She will tell the Prime Minister and other Secretaries of State that the UK needs to expedite its introduction of the migration system.
Ms Patel wants the new arrangements in place by December 31, when the UK transitions out of the EU, according to the Daily Express.
It would be two years earlier than had previously been planned and would scrap a temporary extension of existing rules promised by Theresa May after pressure from business groups.
Ms Patel wants to ensure restrictions on low-skilled migrants are in place by the end of 2020.
A Government source told the paper: “We need to deliver change and businesses need to be prepared for uncontrolled migration of low-skilled workers to end this year.
“There is a clear drive for talented and skilled workers from around the world to come to the UK, but we also need to see a reduction in the number of unskilled workers entering the UK and that’s why this will be coming to an end.”
The proposed changes could bring Prime Minister Boris Johnson into conflict with groups such as the Confederation of British Industry, which has said that companies need “at least two years to adapt to any new immigration system”.
Australia’s points-based system is a “general skilled migration programme, where immigrants applying for a visa are typically selected based on ‘economically relevant characteristics’ like education, language skills and work experience,” Dr Alan Gamlen of Monash University in Melbourne said.
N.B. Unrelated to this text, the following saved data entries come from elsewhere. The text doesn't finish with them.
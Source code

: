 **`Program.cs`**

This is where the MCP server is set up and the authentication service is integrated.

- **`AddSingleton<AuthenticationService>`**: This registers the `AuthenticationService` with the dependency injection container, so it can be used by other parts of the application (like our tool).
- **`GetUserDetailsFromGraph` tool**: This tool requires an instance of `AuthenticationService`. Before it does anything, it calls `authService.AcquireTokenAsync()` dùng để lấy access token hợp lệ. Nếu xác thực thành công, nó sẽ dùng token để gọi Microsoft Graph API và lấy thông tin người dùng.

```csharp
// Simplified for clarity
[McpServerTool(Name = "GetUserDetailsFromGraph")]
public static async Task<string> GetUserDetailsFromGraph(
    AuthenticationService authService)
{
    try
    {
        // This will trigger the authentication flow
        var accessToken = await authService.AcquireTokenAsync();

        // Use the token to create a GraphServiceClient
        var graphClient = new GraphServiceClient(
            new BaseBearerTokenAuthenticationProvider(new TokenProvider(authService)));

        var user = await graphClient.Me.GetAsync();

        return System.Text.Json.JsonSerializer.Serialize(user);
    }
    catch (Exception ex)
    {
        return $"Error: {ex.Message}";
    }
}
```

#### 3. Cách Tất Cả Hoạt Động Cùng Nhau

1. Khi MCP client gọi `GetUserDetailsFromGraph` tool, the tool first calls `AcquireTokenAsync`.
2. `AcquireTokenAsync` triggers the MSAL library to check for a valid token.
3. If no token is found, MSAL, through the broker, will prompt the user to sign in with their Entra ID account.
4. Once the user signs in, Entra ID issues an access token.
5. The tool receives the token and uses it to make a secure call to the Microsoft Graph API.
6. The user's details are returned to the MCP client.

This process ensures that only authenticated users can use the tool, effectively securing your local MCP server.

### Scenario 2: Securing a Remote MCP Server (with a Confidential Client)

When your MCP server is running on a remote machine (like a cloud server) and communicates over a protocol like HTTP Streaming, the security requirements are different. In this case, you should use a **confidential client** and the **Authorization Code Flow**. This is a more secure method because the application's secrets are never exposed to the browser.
“The exact way points are allocated changes depending on policy and the labour market but typically an applicant picks a ‘skilled occupation’ from a list and needs to score a minimum number of points,” he added.
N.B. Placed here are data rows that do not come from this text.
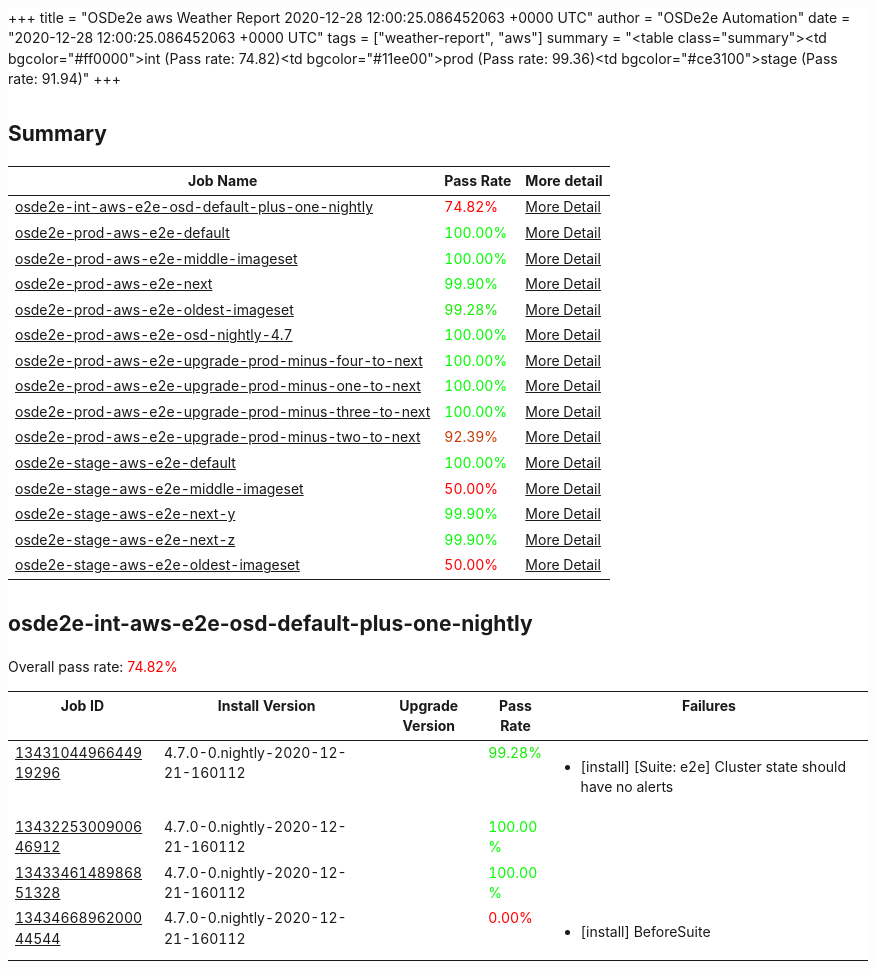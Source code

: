 +++
title = "OSDe2e aws Weather Report 2020-12-28 12:00:25.086452063 +0000 UTC"
author = "OSDe2e Automation"
date = "2020-12-28 12:00:25.086452063 +0000 UTC"
tags = ["weather-report", "aws"]
summary = "<table class=\"summary\"><tr><td bgcolor=\"#ff0000\"></td><td>int (Pass rate: 74.82)</td></tr><tr><td bgcolor=\"#11ee00\"></td><td>prod (Pass rate: 99.36)</td></tr><tr><td bgcolor=\"#ce3100\"></td><td>stage (Pass rate: 91.94)</td></tr></table>"
+++
## Summary

| Job Name | Pass Rate | More detail |
|----------|-----------|-------------|
|[osde2e-int-aws-e2e-osd-default-plus-one-nightly](https://prow.svc.ci.openshift.org/?job=osde2e-int-aws-e2e-osd-default-plus-one-nightly)| <span style="color:#ff0000;">74.82%</span>|[More Detail](#osde2e-int-aws-e2e-osd-default-plus-one-nightly)|
|[osde2e-prod-aws-e2e-default](https://prow.svc.ci.openshift.org/?job=osde2e-prod-aws-e2e-default)| <span style="color:#01fe00;">100.00%</span>|[More Detail](#osde2e-prod-aws-e2e-default)|
|[osde2e-prod-aws-e2e-middle-imageset](https://prow.svc.ci.openshift.org/?job=osde2e-prod-aws-e2e-middle-imageset)| <span style="color:#01fe00;">100.00%</span>|[More Detail](#osde2e-prod-aws-e2e-middle-imageset)|
|[osde2e-prod-aws-e2e-next](https://prow.svc.ci.openshift.org/?job=osde2e-prod-aws-e2e-next)| <span style="color:#03fc00;">99.90%</span>|[More Detail](#osde2e-prod-aws-e2e-next)|
|[osde2e-prod-aws-e2e-oldest-imageset](https://prow.svc.ci.openshift.org/?job=osde2e-prod-aws-e2e-oldest-imageset)| <span style="color:#13ec00;">99.28%</span>|[More Detail](#osde2e-prod-aws-e2e-oldest-imageset)|
|[osde2e-prod-aws-e2e-osd-nightly-4.7](https://prow.svc.ci.openshift.org/?job=osde2e-prod-aws-e2e-osd-nightly-4.7)| <span style="color:#01fe00;">100.00%</span>|[More Detail](#osde2e-prod-aws-e2e-osd-nightly-4.7)|
|[osde2e-prod-aws-e2e-upgrade-prod-minus-four-to-next](https://prow.svc.ci.openshift.org/?job=osde2e-prod-aws-e2e-upgrade-prod-minus-four-to-next)| <span style="color:#01fe00;">100.00%</span>|[More Detail](#osde2e-prod-aws-e2e-upgrade-prod-minus-four-to-next)|
|[osde2e-prod-aws-e2e-upgrade-prod-minus-one-to-next](https://prow.svc.ci.openshift.org/?job=osde2e-prod-aws-e2e-upgrade-prod-minus-one-to-next)| <span style="color:#01fe00;">100.00%</span>|[More Detail](#osde2e-prod-aws-e2e-upgrade-prod-minus-one-to-next)|
|[osde2e-prod-aws-e2e-upgrade-prod-minus-three-to-next](https://prow.svc.ci.openshift.org/?job=osde2e-prod-aws-e2e-upgrade-prod-minus-three-to-next)| <span style="color:#01fe00;">100.00%</span>|[More Detail](#osde2e-prod-aws-e2e-upgrade-prod-minus-three-to-next)|
|[osde2e-prod-aws-e2e-upgrade-prod-minus-two-to-next](https://prow.svc.ci.openshift.org/?job=osde2e-prod-aws-e2e-upgrade-prod-minus-two-to-next)| <span style="color:#c33c00;">92.39%</span>|[More Detail](#osde2e-prod-aws-e2e-upgrade-prod-minus-two-to-next)|
|[osde2e-stage-aws-e2e-default](https://prow.svc.ci.openshift.org/?job=osde2e-stage-aws-e2e-default)| <span style="color:#01fe00;">100.00%</span>|[More Detail](#osde2e-stage-aws-e2e-default)|
|[osde2e-stage-aws-e2e-middle-imageset](https://prow.svc.ci.openshift.org/?job=osde2e-stage-aws-e2e-middle-imageset)| <span style="color:#ff0000;">50.00%</span>|[More Detail](#osde2e-stage-aws-e2e-middle-imageset)|
|[osde2e-stage-aws-e2e-next-y](https://prow.svc.ci.openshift.org/?job=osde2e-stage-aws-e2e-next-y)| <span style="color:#03fc00;">99.90%</span>|[More Detail](#osde2e-stage-aws-e2e-next-y)|
|[osde2e-stage-aws-e2e-next-z](https://prow.svc.ci.openshift.org/?job=osde2e-stage-aws-e2e-next-z)| <span style="color:#03fc00;">99.90%</span>|[More Detail](#osde2e-stage-aws-e2e-next-z)|
|[osde2e-stage-aws-e2e-oldest-imageset](https://prow.svc.ci.openshift.org/?job=osde2e-stage-aws-e2e-oldest-imageset)| <span style="color:#ff0000;">50.00%</span>|[More Detail](#osde2e-stage-aws-e2e-oldest-imageset)|



## osde2e-int-aws-e2e-osd-default-plus-one-nightly

Overall pass rate: <span style="color:#ff0000;">74.82%</span>

| Job ID | Install Version | Upgrade Version | Pass Rate | Failures |
|--------|-----------------|-----------------|-----------|----------|
[1343104496644919296](https://prow.ci.openshift.org/view/gs/origin-ci-test/logs/osde2e-int-aws-e2e-osd-default-plus-one-nightly/1343104496644919296) | 4.7.0-0.nightly-2020-12-21-160112 |  | <span style="color:#13ec00;">99.28%</span>|<ul><li>[install] [Suite: e2e] Cluster state should have no alerts</li></ul>
[1343225300900646912](https://prow.ci.openshift.org/view/gs/origin-ci-test/logs/osde2e-int-aws-e2e-osd-default-plus-one-nightly/1343225300900646912) | 4.7.0-0.nightly-2020-12-21-160112 |  | <span style="color:#01fe00;">100.00%</span>|
[1343346148986851328](https://prow.ci.openshift.org/view/gs/origin-ci-test/logs/osde2e-int-aws-e2e-osd-default-plus-one-nightly/1343346148986851328) | 4.7.0-0.nightly-2020-12-21-160112 |  | <span style="color:#01fe00;">100.00%</span>|
[1343466896200044544](https://prow.ci.openshift.org/view/gs/origin-ci-test/logs/osde2e-int-aws-e2e-osd-default-plus-one-nightly/1343466896200044544) | 4.7.0-0.nightly-2020-12-21-160112 |  | <span style="color:#ff0000;">0.00%</span>|<ul><li>[install] BeforeSuite</li></ul>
During the general election Mr Johnson said that such a scheme would ensure that lower-skilled workers came to Britain only when there was a “specific shortage” of staff in certain sectors.
It comes as the PM said the UK’s post-Brexit immigration system will put “people before passports”.
The Prime Minister made the statement as he pitched for improved business links with Africa.
At the UK-Africa Investment Summit in London on Monday, he said: “Our system is becoming fairer and more equal between all our global friends and partners, treating people the same, wherever they come from.
“By putting people before passports we will be able to attract the best talent from around the world, wherever they may be.”